If I say “polka dots” you likely imagine dots of the exact same size evenly spaced on a highly contrasting background. And I’ll bet you’ve never thought of them like that before. But why do we call them that?
In medieval times, dots were sometimes considered taboo, or sinister. Remember the black spot of Treasure Island? That could be a reference to this idea. It’s also possible that dots were shunned because they resembled some of the dread diseases that spread through Europe during those times.
Dotted fabric is difficult to make by hand, especially in a uniform pattern. The 19th century’s advance in textile manufacture made patterns of uniform dots trivial, in fact, they’re easier to produce than some more traditional patterns. Bolts of cloth with uniform dots began to appear in stores somewhere in the mid-19th century. And here things get murky.
At the same time the cloth came out, polka music was very popular. German-speaking people often wore a hand-made dotted cloth similar to what we now call polka dots, and they were also associated with polka music. When the machine made fabric became available, they wore that. It’s possible that the two just merged in people’s minds, or it could be that people wore colorful dotted clothes when dancing to polka. At any rate, the name “polka dots” was coined and has stuck with us.
For the record, it seems you can never have just a polka “dot.” It’s always plural unless being used as an adjective, because it’s the uniform relationship that the dots have with each other that makes them “polka dots.” One dot is just a circle until context is added.
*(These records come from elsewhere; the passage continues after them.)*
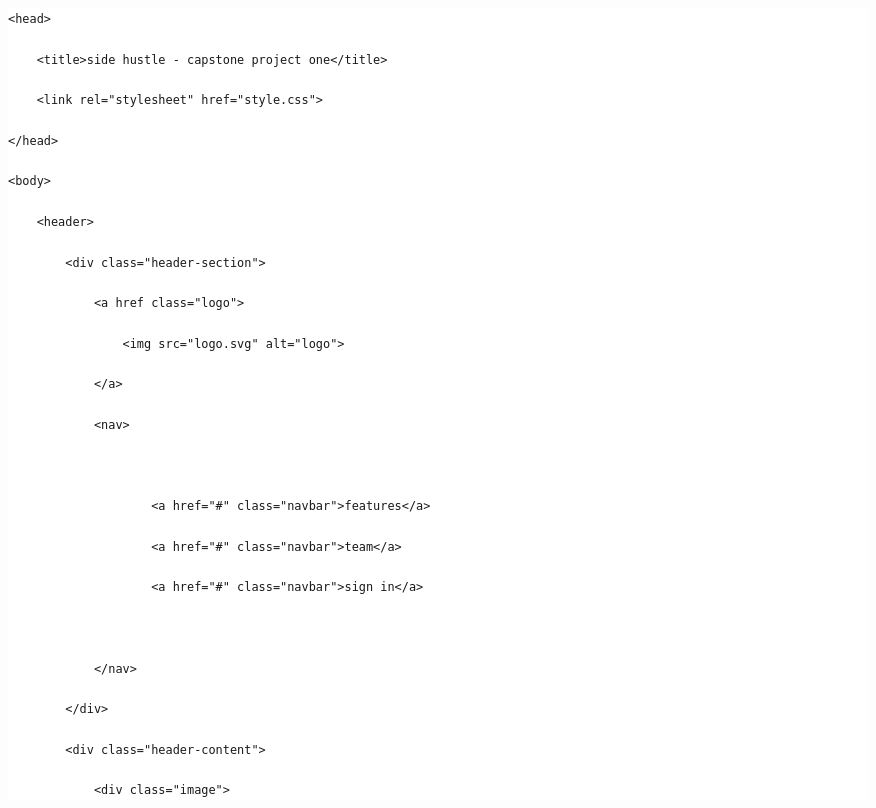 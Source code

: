 <!doctype html>



<html lang="en">

    <head>

        <title>side hustle - capstone project one</title>

        <link rel="stylesheet" href="style.css">

    </head>

    <body>

        <header>

            <div class="header-section">

                <a href class="logo">

                    <img src="logo.svg" alt="logo">

                </a>

                <nav>

                    

                        <a href="#" class="navbar">features</a>

                        <a href="#" class="navbar">team</a>

                        <a href="#" class="navbar">sign in</a>

                    

                </nav>

            </div>

            <div class="header-content">

                <div class="image">
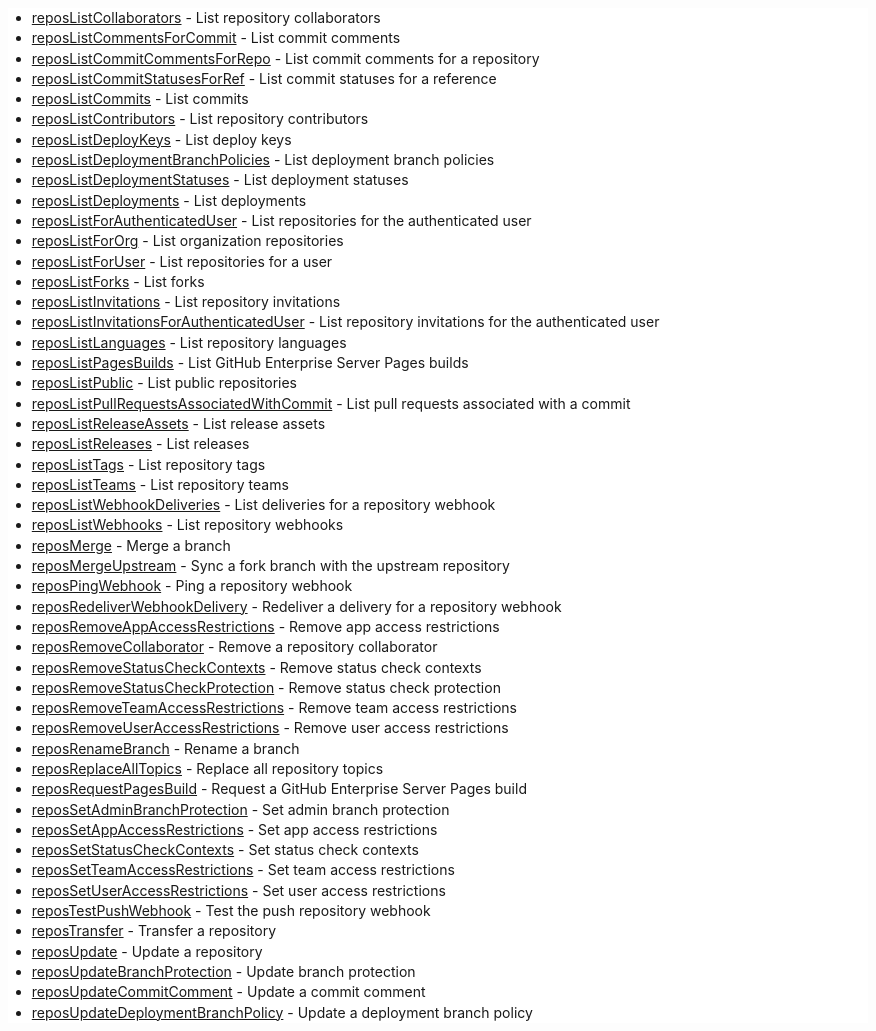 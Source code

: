 * [reposListCollaborators](#reposlistcollaborators) - List repository collaborators
* [reposListCommentsForCommit](#reposlistcommentsforcommit) - List commit comments
* [reposListCommitCommentsForRepo](#reposlistcommitcommentsforrepo) - List commit comments for a repository
* [reposListCommitStatusesForRef](#reposlistcommitstatusesforref) - List commit statuses for a reference
* [reposListCommits](#reposlistcommits) - List commits
* [reposListContributors](#reposlistcontributors) - List repository contributors
* [reposListDeployKeys](#reposlistdeploykeys) - List deploy keys
* [reposListDeploymentBranchPolicies](#reposlistdeploymentbranchpolicies) - List deployment branch policies
* [reposListDeploymentStatuses](#reposlistdeploymentstatuses) - List deployment statuses
* [reposListDeployments](#reposlistdeployments) - List deployments
* [reposListForAuthenticatedUser](#reposlistforauthenticateduser) - List repositories for the authenticated user
* [reposListForOrg](#reposlistfororg) - List organization repositories
* [reposListForUser](#reposlistforuser) - List repositories for a user
* [reposListForks](#reposlistforks) - List forks
* [reposListInvitations](#reposlistinvitations) - List repository invitations
* [reposListInvitationsForAuthenticatedUser](#reposlistinvitationsforauthenticateduser) - List repository invitations for the authenticated user
* [reposListLanguages](#reposlistlanguages) - List repository languages
* [reposListPagesBuilds](#reposlistpagesbuilds) - List GitHub Enterprise Server Pages builds
* [reposListPublic](#reposlistpublic) - List public repositories
* [reposListPullRequestsAssociatedWithCommit](#reposlistpullrequestsassociatedwithcommit) - List pull requests associated with a commit
* [reposListReleaseAssets](#reposlistreleaseassets) - List release assets
* [reposListReleases](#reposlistreleases) - List releases
* [reposListTags](#reposlisttags) - List repository tags
* [reposListTeams](#reposlistteams) - List repository teams
* [reposListWebhookDeliveries](#reposlistwebhookdeliveries) - List deliveries for a repository webhook
* [reposListWebhooks](#reposlistwebhooks) - List repository webhooks
* [reposMerge](#reposmerge) - Merge a branch
* [reposMergeUpstream](#reposmergeupstream) - Sync a fork branch with the upstream repository
* [reposPingWebhook](#repospingwebhook) - Ping a repository webhook
* [reposRedeliverWebhookDelivery](#reposredeliverwebhookdelivery) - Redeliver a delivery for a repository webhook
* [reposRemoveAppAccessRestrictions](#reposremoveappaccessrestrictions) - Remove app access restrictions
* [reposRemoveCollaborator](#reposremovecollaborator) - Remove a repository collaborator
* [reposRemoveStatusCheckContexts](#reposremovestatuscheckcontexts) - Remove status check contexts
* [reposRemoveStatusCheckProtection](#reposremovestatuscheckprotection) - Remove status check protection
* [reposRemoveTeamAccessRestrictions](#reposremoveteamaccessrestrictions) - Remove team access restrictions
* [reposRemoveUserAccessRestrictions](#reposremoveuseraccessrestrictions) - Remove user access restrictions
* [reposRenameBranch](#reposrenamebranch) - Rename a branch
* [reposReplaceAllTopics](#reposreplacealltopics) - Replace all repository topics
* [reposRequestPagesBuild](#reposrequestpagesbuild) - Request a GitHub Enterprise Server Pages build
* [reposSetAdminBranchProtection](#repossetadminbranchprotection) - Set admin branch protection
* [reposSetAppAccessRestrictions](#repossetappaccessrestrictions) - Set app access restrictions
* [reposSetStatusCheckContexts](#repossetstatuscheckcontexts) - Set status check contexts
* [reposSetTeamAccessRestrictions](#repossetteamaccessrestrictions) - Set team access restrictions
* [reposSetUserAccessRestrictions](#repossetuseraccessrestrictions) - Set user access restrictions
* [reposTestPushWebhook](#repostestpushwebhook) - Test the push repository webhook
* [reposTransfer](#repostransfer) - Transfer a repository
* [reposUpdate](#reposupdate) - Update a repository
* [reposUpdateBranchProtection](#reposupdatebranchprotection) - Update branch protection
* [reposUpdateCommitComment](#reposupdatecommitcomment) - Update a commit comment
* [reposUpdateDeploymentBranchPolicy](#reposupdatedeploymentbranchpolicy) - Update a deployment branch policy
After World War II, America became obsessed with polka dots, perhaps as a contrast to the olive drab that dominated the previous 10 years. In a way, polka dots were reinvented, and their meaning in American culture took on an air of frivolity and fun. But there isn’t now and never has been a direct relationship between polka dots and polka music.
The same is true for the Bikini. Bikini is an island in the South Pacific that was used for nuclear testing in the 1940’s. The swimwear called “bikini” was named four days after this testing began, and French designer Louis Réard hoped his abbreviated bathing costume would cause a nuclear reaction in the fashion industry.
At first, it didn’t. The suit was seen as obscene and was officially declared “sinful” by the Vatican. (Ironically, a similar design was popular in Biblical times.) And then it was combined with polka dots.
In 1960, Brian Hyland wrote a song about a woman who dons a Bikini and is too embarrassed to be seen in it. It was called “Itsy Bitsy Teenie Weenie Yellow Polkadot Bikini,” and it was a top 10 hit in many countries. The song was meant to poke risqué fun at the idea of wearing such a thing, but the public had a different idea. As the song’s popularity grew, people began wearing the abbreviated swimwear more often. There are even some who say the wave of surf movies popular in the1960s came about because of this song, and the bikini. If you doubt the song’s impact, just take a look at Sports Illustrated’s swimsuit edition which features nothing but bikinis, often with polka dots.
Why was it a “polka dot” bikini? Likely because the pattern was popular in 1960 and Hyland needed three syllables in that space. The song’s pattern fits perfectly with the words “yellow polkadot bikini.” The song also fits well with the 2/4 rhythm meter common to polka music, and it even begins with a polka-esque ditty, which finally brings 19th century fabric styles, popular music, and irradiated islands together at last.